# Records for processing
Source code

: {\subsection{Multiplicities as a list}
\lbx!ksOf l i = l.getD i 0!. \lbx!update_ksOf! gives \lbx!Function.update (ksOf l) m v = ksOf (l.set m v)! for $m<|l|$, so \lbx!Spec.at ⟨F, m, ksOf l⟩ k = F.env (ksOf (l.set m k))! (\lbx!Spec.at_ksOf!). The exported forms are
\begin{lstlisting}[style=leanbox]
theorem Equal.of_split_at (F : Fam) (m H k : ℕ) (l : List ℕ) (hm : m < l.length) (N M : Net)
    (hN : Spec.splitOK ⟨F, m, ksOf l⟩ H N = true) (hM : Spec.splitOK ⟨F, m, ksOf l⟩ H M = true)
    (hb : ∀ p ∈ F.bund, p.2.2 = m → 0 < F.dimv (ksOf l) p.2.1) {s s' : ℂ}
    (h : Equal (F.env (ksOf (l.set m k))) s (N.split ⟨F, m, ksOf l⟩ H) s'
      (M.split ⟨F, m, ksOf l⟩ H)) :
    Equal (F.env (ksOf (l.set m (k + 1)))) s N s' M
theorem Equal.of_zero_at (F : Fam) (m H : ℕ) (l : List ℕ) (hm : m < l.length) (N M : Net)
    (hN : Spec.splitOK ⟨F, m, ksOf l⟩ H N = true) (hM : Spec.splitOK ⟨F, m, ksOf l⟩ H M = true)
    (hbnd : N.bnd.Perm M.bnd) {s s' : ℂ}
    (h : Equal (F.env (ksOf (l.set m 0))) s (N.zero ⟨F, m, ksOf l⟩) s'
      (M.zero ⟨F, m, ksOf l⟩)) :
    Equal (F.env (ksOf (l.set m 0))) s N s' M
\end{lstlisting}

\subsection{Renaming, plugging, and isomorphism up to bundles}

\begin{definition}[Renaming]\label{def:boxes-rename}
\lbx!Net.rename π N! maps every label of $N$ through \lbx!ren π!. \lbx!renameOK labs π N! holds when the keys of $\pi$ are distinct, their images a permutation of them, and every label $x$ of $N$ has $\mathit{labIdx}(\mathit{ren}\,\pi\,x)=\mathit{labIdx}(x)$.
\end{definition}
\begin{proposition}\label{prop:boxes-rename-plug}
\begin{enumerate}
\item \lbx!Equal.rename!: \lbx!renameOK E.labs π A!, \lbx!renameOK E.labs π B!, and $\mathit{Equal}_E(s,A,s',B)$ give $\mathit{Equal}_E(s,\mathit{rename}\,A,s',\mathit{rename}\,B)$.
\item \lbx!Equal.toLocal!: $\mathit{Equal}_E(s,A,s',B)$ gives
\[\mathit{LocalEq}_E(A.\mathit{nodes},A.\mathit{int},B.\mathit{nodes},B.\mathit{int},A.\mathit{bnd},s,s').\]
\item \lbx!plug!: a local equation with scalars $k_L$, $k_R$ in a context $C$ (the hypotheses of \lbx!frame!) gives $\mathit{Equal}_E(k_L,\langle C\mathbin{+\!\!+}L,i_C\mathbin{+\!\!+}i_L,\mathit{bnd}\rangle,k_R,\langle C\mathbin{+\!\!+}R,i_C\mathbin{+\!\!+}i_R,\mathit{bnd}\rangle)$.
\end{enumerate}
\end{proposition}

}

# Task objective
Once more, write out the records above, exactly as they stand.

# Result of the exercise
Source code

: {\subsection{Multiplicities as a list}
\lbx!ksOf l i = l.getD i 0!. \lbx!update_ksOf! gives \lbx!Function.update (ksOf l) m v = ksOf (l.set m v)! for $m<|l|$, so \lbx!Spec.at ⟨F, m, ksOf l⟩ k = F.env (ksOf (l.set m k))! (\lbx!Spec.at_ksOf!). The exported forms are
\begin{lstlisting}[style=leanbox]
theorem Equal.of_split_at (F : Fam) (m H k : ℕ) (l : List ℕ) (hm : m < l.length) (N M : Net)
    (hN : Spec.splitOK ⟨F, m, ksOf l⟩ H N = true) (hM : Spec.splitOK ⟨F, m, ksOf l⟩ H M = true)
    (hb : ∀ p ∈ F.bund, p.2.2 = m → 0 < F.dimv (ksOf l) p.2.1) {s s' : ℂ}
    (h : Equal (F.env (ksOf (l.set m k))) s (N.split ⟨F, m, ksOf l⟩ H) s'
      (M.split ⟨F, m, ksOf l⟩ H)) :
    Equal (F.env (ksOf (l.set m (k + 1)))) s N s' M
theorem Equal.of_zero_at (F : Fam) (m H : ℕ) (l : List ℕ) (hm : m < l.length) (N M : Net)
    (hN : Spec.splitOK ⟨F, m, ksOf l⟩ H N = true) (hM : Spec.splitOK ⟨F, m, ksOf l⟩ H M = true)
    (hbnd : N.bnd.Perm M.bnd) {s s' : ℂ}
    (h : Equal (F.env (ksOf (l.set m 0))) s (N.zero ⟨F, m, ksOf l⟩) s'
      (M.zero ⟨F, m, ksOf l⟩)) :
    Equal (F.env (ksOf (l.set m 0))) s N s' M
\end{lstlisting}

\subsection{Renaming, plugging, and isomorphism up to bundles}

\begin{definition}[Renaming]\label{def:boxes-rename}
\lbx!Net.rename π N! maps every label of $N$ through \lbx!ren π!. \lbx!renameOK labs π N! holds when the keys of $\pi$ are distinct, their images a permutation of them, and every label $x$ of $N$ has $\mathit{labIdx}(\mathit{ren}\,\pi\,x)=\mathit{labIdx}(x)$.
\end{definition}
\begin{proposition}\label{prop:boxes-rename-plug}
\begin{enumerate}
\item \lbx!Equal.rename!: \lbx!renameOK E.labs π A!, \lbx!renameOK E.labs π B!, and $\mathit{Equal}_E(s,A,s',B)$ give $\mathit{Equal}_E(s,\mathit{rename}\,A,s',\mathit{rename}\,B)$.
\item \lbx!Equal.toLocal!: $\mathit{Equal}_E(s,A,s',B)$ gives
\[\mathit{LocalEq}_E(A.\mathit{nodes},A.\mathit{int},B.\mathit{nodes},B.\mathit{int},A.\mathit{bnd},s,s').\]
\item \lbx!plug!: a local equation with scalars $k_L$, $k_R$ in a context $C$ (the hypotheses of \lbx!frame!) gives $\mathit{Equal}_E(k_L,\langle C\mathbin{+\!\!+}L,i_C\mathbin{+\!\!+}i_L,\mathit{bnd}\rangle,k_R,\langle C\mathbin{+\!\!+}R,i_C\mathbin{+\!\!+}i_R,\mathit{bnd}\rangle)$.
\end{enumerate}
\end{proposition}

}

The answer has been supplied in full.